TO DO - Using the data below, find how many lines include the word "утверждение" and report that figure alone.

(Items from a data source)
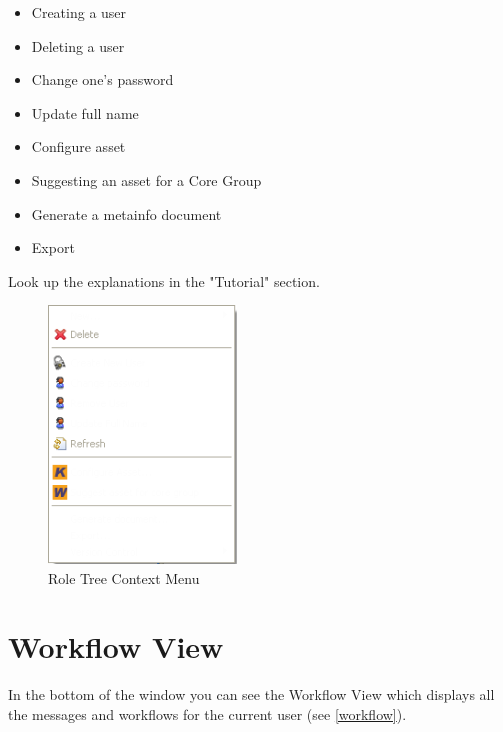 \begin{itemize}
	\item Creating a user
	\item Deleting a user
	\item Change one's password
	\item Update full name
	\item Configure asset
	\item Suggesting an asset for a Core Group
	\item Generate a metainfo document
	\item Export
\end{itemize}
Look up the explanations in the "Tutorial" section.

\begin{figure}[h!]
\begin{center}
\includegraphics[width=5cm]{rolekontext.png}
   \caption{Role Tree Context Menu}
\label{rolekontext}
\end{center}
\end{figure}\par



\section{Workflow View}

In the bottom of the window you can see the Workflow View which displays all 
the messages and workflows for the current user (see \ref{workflow}). 

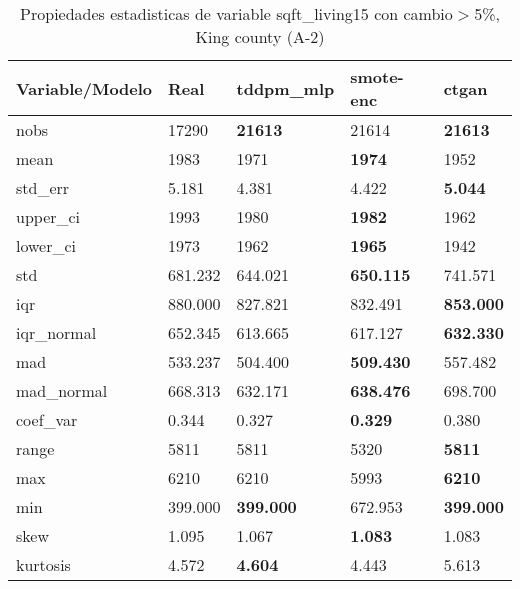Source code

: \begin{table}[H]
\centering
\fontsize{8}{14}\selectfont
\caption{Propiedades estadisticas de variable sqft\_living15 con cambio\ensuremath{>}5\%, King county (A-2)}
\label{table-stats-king county-a-2-sqft_living15-short}
\begin{tabular}{|l|m{10em}|m{10em}|m{10em}|m{10em}|}
\hline
 \rowcolor[gray]{0.8}
Variable/Modelo & Real & tddpm\_mlp & smote-enc & ctgan \\
\hline nobs & 17290 & \bfseries 21613 & \cellcolor[rgb]{0.9, 0.54, 0.52} 21614 & \bfseries 21613 \\
\hline mean & 1983 & 1971 & \bfseries 1974 & \cellcolor[rgb]{0.9, 0.54, 0.52} 1952 \\
\hline std\_err & 5.181 & \cellcolor[rgb]{0.9, 0.54, 0.52} 4.381 & 4.422 & \bfseries 5.044 \\
\hline upper\_ci & 1993 & 1980 & \bfseries 1982 & \cellcolor[rgb]{0.9, 0.54, 0.52} 1962 \\
\hline lower\_ci & 1973 & 1962 & \bfseries 1965 & \cellcolor[rgb]{0.9, 0.54, 0.52} 1942 \\
\hline std & 681.232 & 644.021 & \bfseries 650.115 & \cellcolor[rgb]{0.9, 0.54, 0.52} 741.571 \\
\hline iqr & 880.000 & \cellcolor[rgb]{0.9, 0.54, 0.52} 827.821 & 832.491 & \bfseries 853.000 \\
\hline iqr\_normal & 652.345 & \cellcolor[rgb]{0.9, 0.54, 0.52} 613.665 & 617.127 & \bfseries 632.330 \\
\hline mad & 533.237 & \cellcolor[rgb]{0.9, 0.54, 0.52} 504.400 & \bfseries 509.430 & 557.482 \\
\hline mad\_normal & 668.313 & \cellcolor[rgb]{0.9, 0.54, 0.52} 632.171 & \bfseries 638.476 & 698.700 \\
\hline coef\_var & 0.344 & 0.327 & \bfseries 0.329 & \cellcolor[rgb]{0.9, 0.54, 0.52} 0.380 \\
\hline range & 5811 & 5811 & \cellcolor[rgb]{0.9, 0.54, 0.52} 5320 & \bfseries 5811 \\
\hline max & 6210 & 6210 & \cellcolor[rgb]{0.9, 0.54, 0.52} 5993 & \bfseries 6210 \\
\hline min & 399.000 & \bfseries 399.000 & \cellcolor[rgb]{0.9, 0.54, 0.52} 672.953 & \bfseries 399.000 \\
\hline skew & 1.095 & \cellcolor[rgb]{0.9, 0.54, 0.52} 1.067 & \bfseries 1.083 & 1.083 \\
\hline kurtosis & 4.572 & \bfseries 4.604 & 4.443 & \cellcolor[rgb]{0.9, 0.54, 0.52} 5.613 \\

\end{tabular}
\end{table}
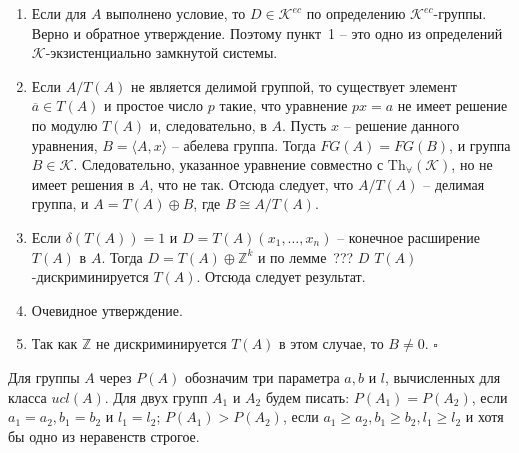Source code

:\documentclass[12pt]{extarticle} %
\def\proof{{\noindent{\bf Доказательство.}} }
\def\K{{\mathcal{K}}}
\def\Kec{\mathcal{K}^{ec}}
\def\Z{{\mathbb{Z}}}
\def\Tha{{\mathrm{Th}_\forall}}
\begin{document}
\proof \begin{enumerate}
\item Если для $A$ выполнено условие, то $D \in \Kec$ по определению $\Kec$-группы. Верно и обратное утверждение. Поэтому пункт~1 -- это одно из определений $\K$-экзистенциально замкнутой системы.

\item Если $A \Big/ T(A)$ не является делимой группой, то существует элемент $\overline{a} \in T(A)$ и простое число $p$ такие, что уравнение $px = a$ не имеет решение по модулю $T(A)$ и, следовательно, в $A$. Пусть $x$ -- решение данного уравнения, $B = \langle A, x\rangle$ -- абелева группа. Тогда $FG(A) = FG(B)$, и группа $B \in \K$. Следовательно, указанное уравнение совместно с $\Tha(\K)$, но не имеет решения в $A$, что не так. Отсюда следует, что $A \Big/ T(A)$ -- делимая группа, и $A = T(A) \oplus B$, где $B \cong A \Big/ T(A)$.

\item Если $\delta(T(A)) = 1$ и $D = T(A)(x_1, \ldots, x_n)$ -- конечное расширение $T(A)$ в $A$. Тогда $D = T(A) \oplus \Z^k$ и по лемме~??? $D$ $T(A)$-дискриминируется $T(A)$. Отсюда следует результат. 

\item Очевидное утверждение.

\item Так как $\Z$ не дискриминируется $T(A)$ в этом случае, то $B \neq 0$. $\square$
\end{enumerate}






Для группы $A$ через $P(A)$ обозначим три параметра $a, b$ и $l$, вычисленных для класса $ucl(A)$. Для двух групп $A_1$ и $A_2$ будем писать: $P(A_1) = P(A_2)$, если $a_1 = a_2, b_1 = b_2$ и $l_1 = l_2$; $P(A_1) > P(A_2)$, если $a_1 \geq a_2, b_1 \geq b_2, l_1 \geq l_2$ и хотя бы одно из неравенств строгое.
\end{document}
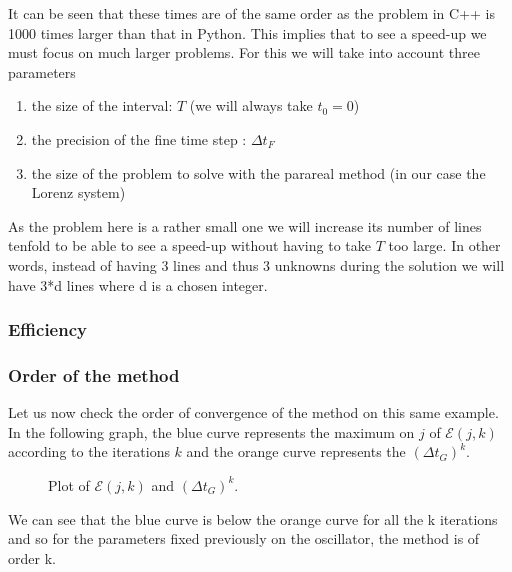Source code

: \begin{enumerate}[label=\textbullet]
	It can be seen that these times are of the same order as the problem in C++ is 1000 times larger than that in Python. This implies that to see a speed-up we must focus on much larger problems. For this we will take into account three parameters
	\begin{enumerate}[label=\textbullet]
		\item the size of the interval: $T$ (we will always take $t_0=0$)
		\item the precision of the fine time step : $\Delta t_F$
		\item the size of the problem to solve with the parareal method (in our case the Lorenz system)
	\end{enumerate}
	As the problem here is a rather small one we will increase its number of lines tenfold to be able to see a speed-up without having to take $T$ too large. In other words, instead of having 3 lines and thus 3 unknowns during the solution we will have 3*d lines where d is a chosen integer.
\end{enumerate}


\subsubsection{Efficiency}

\subsubsection{Order of the method}

\noindent Let us now check the order of convergence of the method on this same example. In the following graph, the blue curve represents the maximum on $j$ of $\mathcal{E}(j,k)$ according to the iterations $k$ and the orange curve represents the $(\Delta t_G)^k$.
\begin{figure}[H]
	\centering
	\caption{Plot of $\mathcal{E}(j,k)$ and $(\Delta t_G)^k$.}
\end{figure}
\noindent We can see that the blue curve is below the orange curve for all the k iterations and so for the parameters fixed previously on the oscillator, the method is of order k.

TASK SOLUTION - 2